No, It's Post-Cultural, Says Penn State Professor

May 8, 2000
University Park, Pa. - You probably think the United States is a multicultural society, a big spicy stew of distinct cultures all simmering together and contributing different flavors to the mix: African Americans, Hispanics, Asian/Pacific Islanders, native Americans, descendants of immigrants from Western Europe, Democrats and Republicans (and Independents and Libertarians), straights and gays (and transgendered people), radical leftists and the religious right, to name just a few.

Nope, sorry, you're wrong.

Penn State English professor Christopher Clausen argues in a new book that the United States has become the world's first post-cultural society. By that Clausen means that America has "neither one single dominant culture nor a number of smaller ones, only an unsettling mixture of freedom and nostalgia."

A keen observer of U.S. politics and society, Clausen says that contemporary America is "a society existing after the death of cultures." His new book, "Faded Mosaic: The Emergence of Post-Cultural America," is being published by Ivan R. Dee this month.

In "Faded Mosaic," Clausen says that America no longer has a single dominant culture that bestows on people a stable identity - or sets limits on their thoughts and behavior - as traditional cultures once did. On that point Clausen agrees with multiculturalists.
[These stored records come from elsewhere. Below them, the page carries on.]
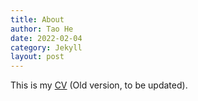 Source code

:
 ```yaml
---
title: About
author: Tao He
date: 2022-02-04
category: Jekyll
layout: post
---
```


This is my [CV](https://omnscent.github.io/files/Omnscent_Resume.pdf) (Old version, to be updated).
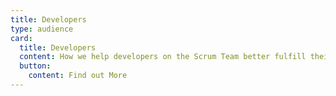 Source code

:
 ```yaml
---
title: Developers
type: audience
card:
  title: Developers
  content: How we help developers on the Scrum Team better fulfill their accountabilities
  button:
    content: Find out More
---
```

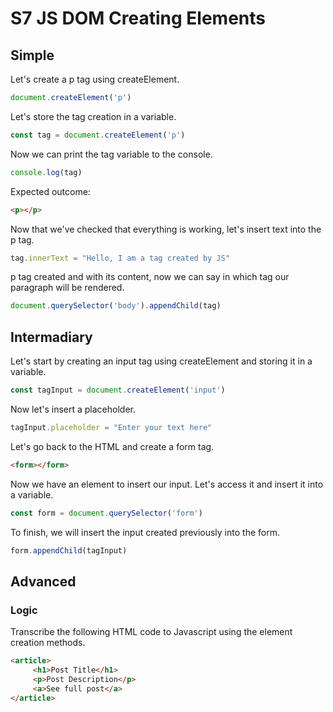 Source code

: # S7 JS DOM Creating Elements


## Simple
Let's create a p tag using createElement.
```js
document.createElement('p')
```
Let's store the tag creation in a variable.
```js
const tag = document.createElement('p')
```
Now we can print the tag variable to the console.
```js
console.log(tag)
```
Expected outcome:
```html
<p></p>
```
Now that we've checked that everything is working, let's insert text into the p tag.
```js
tag.innerText = "Hello, I am a tag created by JS"
```
p tag created and with its content, now we can say in which tag our paragraph will be rendered.
```js
document.querySelector('body').appendChild(tag)
```

## Intermadiary
Let's start by creating an input tag using createElement and storing it in a variable.
```js
const tagInput = document.createElement('input')
```
Now let's insert a placeholder.
```js
tagInput.placeholder = "Enter your text here"
```
Let's go back to the HTML and create a form tag.
```html
<form></form>
```
Now we have an element to insert our input. Let's access it and insert it into a variable.
```js
const form = document.querySelector('form')
```
To finish, we will insert the input created previously into the form.
```js
form.appendChild(tagInput)
```

## Advanced
### Logic
Transcribe the following HTML code to Javascript using the element creation methods.
```html
<article>
     <h1>Post Title</h1>
     <p>Post Description</p>
     <a>See full post</a>
</article>
```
But Clausen goes on to say that America's subcultures -- which multiculturalists would say are thriving after centuries of suppression -- are equally powerless.

America was once billed as a great "melting pot" that mixed together a great number of cultures and created one out of many, and for a time that was true, Clausen says. "Under the original idea of America as a melting pot, all the cultures were melted down into one," he says. "But now they've been melted down into none - and that's what I call post-culturalism."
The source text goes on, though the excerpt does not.